スイリューを演じるにあたって追求したのは、痛さも含めたリアリティー

──まずは、『ワンパンマン』との出会いのエピソードからお聞かせください。

『ワンパンマン』の世界観に初めて触れたのは、自分がスイリューを演じることになってからです。スイリューに関していえば、彼はスーパーファイトで初めて登場するので、自分はスイリューの場面以外のことは知らずに演じることが理想的だと思うんです。作品を知りすぎてしまうとサイタマを尊敬してしまったりするので(笑)、僕としては原作をあまり読まないようにしていました。ただ、スーパーファイトのくだりは、ほかの場所で起こっている出来事との切り返しが多くて、はからずも全部読んでしまいましたね(笑)。

──作品の面白さを感じた部分は?

作品全体の第一印象としては、ちょっとシニカルな感じが伝わってきたといいますか、“正義を守るヒーロー”を短絡的に良いものとして捉えていない、というアンチテーゼが僕にはすごく感じられたんです。どんな敵でも一撃で倒してしまうキャラクターを描くことで、自分たちが思い描くヒーローという存在は、実は“ヒーロー”ではないのかもしれない、ということを言っている作品かなって。僕は『メガレンジャー』(1997年)というスーパー戦隊作品がほぼデビュー作ですし、これまでに出会った共演者の方や出演した番組から、ヒーローというものを考える機会がたびたびあるんです。ヒーローとは? 正義とは? そして強さとは? 『ワンパンマン』からは、そうしたある種の哲学的なメッセージを感じ取った僕もいて。深い作品だと感じましたね。アニメの第1期は、サイタマが一撃で勝つ爽快感に溢れた作品でしたが、第2期ではアンチヒーローとしてガロウが登場し、ヒーローだけではなくいろいろなキャラクターに感情移入しながら観ることができる。その両極のアプローチがある面白さを感じました。

第2期 #23「それぞれの矜持」より

──そんな世界観の面白さを感じた上で、スイリューというキャラはどのように捉えられたのですか?

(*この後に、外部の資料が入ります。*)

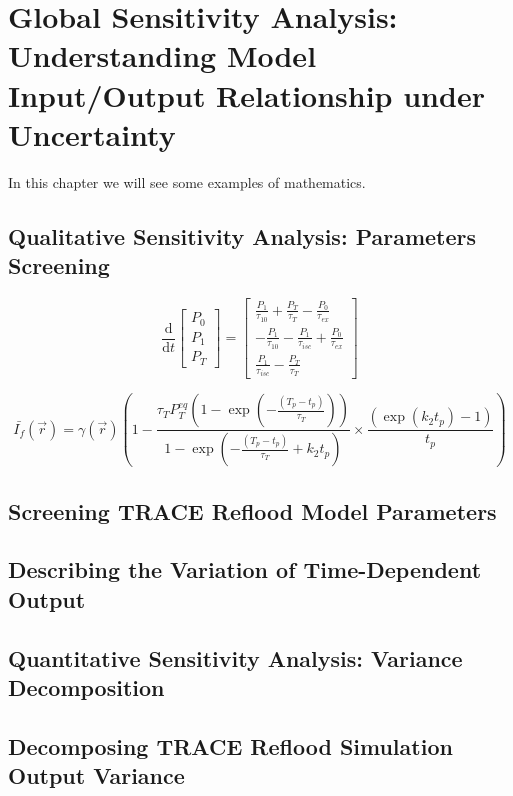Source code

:\chapter{Global Sensitivity Analysis: \\ Understanding Model Input/Output Relationship under Uncertainty}

In this chapter we will see some examples of mathematics.

\lipsum[1]

\section{Qualitative Sensitivity Analysis: Parameters Screening}
\lipsum[2]

\begin{equation}\label{eqn:rate_eqns}
\frac{\textrm{d}}{\textrm{d}t}\left[
\begin{array}{l}
P_{\textit{0}} \\
P_{\textit{1}} \\
P_{\textit{T}}
\end{array}
\right] =
\left[
\begin{array}{l}
\frac{P_{\textit{1}}}{\tau_{\textit{10}}} + \frac{P_{\textit{T}}}{\tau_{\textit{T}}} - \frac{P_{\textit{0}}}{\tau_{\textit{ex}}} \\
- \frac{P_{\textit{1}}}{\tau_{\textit{10}}} - \frac{P_{\textit{1}}}{\tau_{isc}} + \frac{P_{\textit{0}}}{\tau_{\textit{ex}}} \\
\frac{P_{\textit{1}}}{\tau_{isc}} -  \frac{P_{\textit{T}}}{\tau_{\textit{T}}}
\end{array}
\right]
\end{equation}

\lipsum[3]


\begin{equation}\label{eqn:avgfluorescence}
\bar{I_{f}}(\vec{r})	 
	= \gamma(\vec{r}) \left(1 - \frac{\tau_{\textit{T}} P_{\textit{T}}^{{eq}}\left(1-\exp \left(-\frac{(T_p - t_p)}{\tau_{\textit{T}}}\right)\right)}{1-\exp\left(-\frac{(T_p - t_p)}{\tau_{\textit{T}}} + k_{\textit{2}} t_p\right)} \times \frac{\left(\exp\left(k_{\textit{2}} t_p\right)-1\right)}{t_p} \right) 
\end{equation}

\lipsum[3]

\section{Screening TRACE Reflood Model Parameters}

\section{Describing the Variation of Time-Dependent Output}

\section{Quantitative Sensitivity Analysis: Variance Decomposition}

\section{Decomposing TRACE Reflood Simulation Output Variance}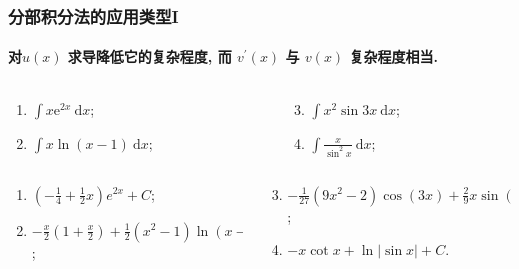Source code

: \documentclass[
10pt,
aspectratio=43,
]{beamer}
\begin{document}
\begin{frame}
	\frametitle{分部积分法的应用类型I}
	\framesubtitle{对$u(x)$ 求导降低它的复杂程度, 而 $v^{\prime}(x)$ 与 $v(x)$ 复杂程度相当. }
	\everymath{\displaystyle}
	\begin{block}{}
		\begin{columns}[onlytextwidth]
			\begin{column}{0.5\textwidth}
				\begin{enumerate}
					\item $\int x \mathrm{e}^{2 x} \mathrm{~d} x$;
					\item $\int x \ln (x-1) \mathrm{~d} x$;
				\end{enumerate}
			\end{column}
			\begin{column}{0.5\textwidth}
				\begin{enumerate}
					\setcounter{enumi}{2}
					\item $\int x^2 \sin 3 x \mathrm{~d} x$;
					\item $\int \frac{x}{\sin ^2 x} \mathrm{~d} x$;
				\end{enumerate}
			\end{column}
		\end{columns}
	\end{block}
	\pause
	\begin{exampleblock}{}
		\begin{columns}[onlytextwidth]
			\begin{column}{0.5\textwidth}
				\begin{enumerate}
					\pause \item $\left(-\frac{1}{4}+\frac{1}{2}x\right)e^{2x}+C$;
					\pause \item $-\frac{x}{2}\left(1+\frac{x}{2}\right)+\frac{1}{2}\left(x^2-1\right)\ln(x-1)+C$;
				\end{enumerate}
			\end{column}
			\begin{column}{0.5\textwidth}
				\begin{enumerate}
					\setcounter{enumi}{2}
					\pause \item $-\frac{1}{27} \left(9 x^2-2\right) \cos (3 x)+\frac{2}{9} x \sin (3 x)+C$;
					\pause \item $-x\cot x+\ln|\sin x|+C$.
				\end{enumerate}
			\end{column}
		\end{columns}
	\end{exampleblock}
\end{frame}
\end{document}
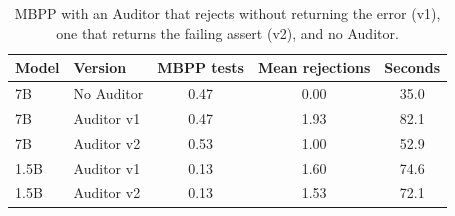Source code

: \begin{table}[!tb]
\centering
\caption{MBPP with an Auditor that rejects without returning the error (v1), one that returns the failing assert (v2), and no Auditor.}
\label{tab:auditor}
\small
\begin{tabular}{llccc}
\toprule
Model & Version & MBPP tests & Mean rejections & Seconds \\
\midrule
7B & No Auditor & 0.47 & 0.00 & 35.0 \\
7B & Auditor v1 & 0.47 & 1.93 & 82.1 \\
7B & Auditor v2 & 0.53 & 1.00 & 52.9 \\
1.5B & Auditor v1 & 0.13 & 1.60 & 74.6 \\
1.5B & Auditor v2 & 0.13 & 1.53 & 72.1 \\
\bottomrule
\end{tabular}
\end{table}
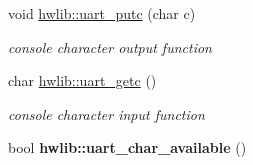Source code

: \begin{DoxyCompactItemize}
void \hyperlink{hwlib-due_8hpp_a67bf0f42feb7032baece1dbb91048324}{hwlib\+::uart\+\_\+putc} (char c)
\begin{DoxyCompactList}\small\item\em console character output function \end{DoxyCompactList}\item 
char \hyperlink{hwlib-due_8hpp_a0f433c14b5302d476ed723a38862d9d3}{hwlib\+::uart\+\_\+getc} ()
\begin{DoxyCompactList}\small\item\em console character input function \end{DoxyCompactList}\item 
bool {\bfseries hwlib\+::uart\+\_\+char\+\_\+available} ()\hypertarget{hwlib-ostream_01-_01_copy_8hpp_a043e544129f4478caa81dc3c57d8943e}{}\label{hwlib-ostream_01-_01_copy_8hpp_a043e544129f4478caa81dc3c57d8943e}

\end{DoxyCompactItemize}
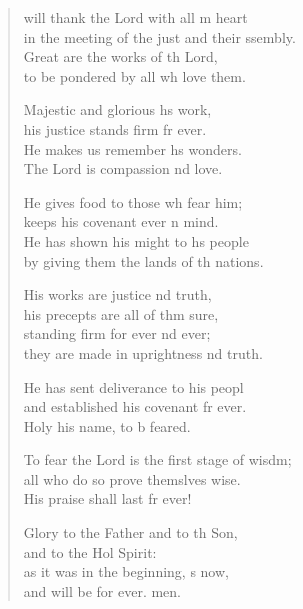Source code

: \settowidth{\versewidth}{To fear the Lord is the first stage of wisdom; +}
\begin{verse}%
  \begin{patverse}
 will thank the Lord with all m heart\Med\\
    in the meeting of the just and their ssembly.\\
Great are the works of th Lord,\Med\\
    to be pondered by all wh love them.

Majestic and glorious h\pointup{\i}s work,\Med\\
    his justice stands firm fr ever.\\
He makes us remember h\pointup{\i}s wonders.\Med\\
    The Lord is compassion nd love.

He gives food to those wh fear him;\Med\\
    keeps his covenant ever \pointup{\i}n mind.\\
He has shown his might to h\pointup{\i}s people\Med\\
    by giving them the lands of th nations.

His works are justice nd truth,\Med\\
    his precepts are all of thm sure,\\
standing firm for ever nd ever;\Med\\
    they are made in uprightness nd truth.

He has sent deliverance to his peopl\Flex\\
    and established his covenant fr ever.\Med\\
    Holy his name, to b feared.

To fear the Lord is the first stage of wisdm;\Flex\\
    all who do so prove themslves wise.\Med\\
His praise shall last fr ever!

Glory to the Father and to th Son,\Med\\
    and to the Hol Spirit:\\
as it was in the beginning, \pointup{\i}s now,\Med\\
    and will be for ever. men.
  \end{patverse}
\end{verse}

原作を読んだときは、僕の中でスイリューに対してカッコいいの“カ”の字もなかったんです。役が決まってから、「スイリューってカッコいいですよね」とよく言われたんですが、実は自分の中ですごくギャップがあって。それが何故なのか考える過程で思ったのは、原作を読んでいるみなさんの頭の中では、コマ間が補完されていたり、セリフの捉え方が違うからだろうな、と。彼のセリフを言葉通りストレートに捉えるか、それとも裏に嫌味が込められたものとして捉えるか…。実はすごく努力しているのに「何もしてないけどね~」と言っているのかもしれなし、読み取り方次第でニュアンスが変わってくると思うんですね。ですから、僕がスイリューを演じるにあたって追求したのはリアリティー。実際にスイリューの立場だったらどんな声が自然に出るのか…そこをすごく意識しました。

──確かに、演じ方ひとつでスイリューの見え方って変わりますね。

一撃で全てを解決してしまう非現実的なことが起こる世界なので、「普通」っていう楔を打つことが大事かな、と。このあともまだまだ進んでいく物語の中で、スイリューの立ち位置は「普通ってなんだろう?」というある種の“基準点”のようなものかもしれないな、と感じていたんです。だから、観てくださったみなさんが、スイリューについて「こいつの想いがさっぱり伝わらない」とか「こんな奴いねーよ」と思われるのはダメだと感じたし、取って付けたように演じたくはないな、と思っていました。

第2期 #21「最強の悩み」より

──だからでしょうか。スイリューのセリフから受けた印象は“生身の人間”であること、でした。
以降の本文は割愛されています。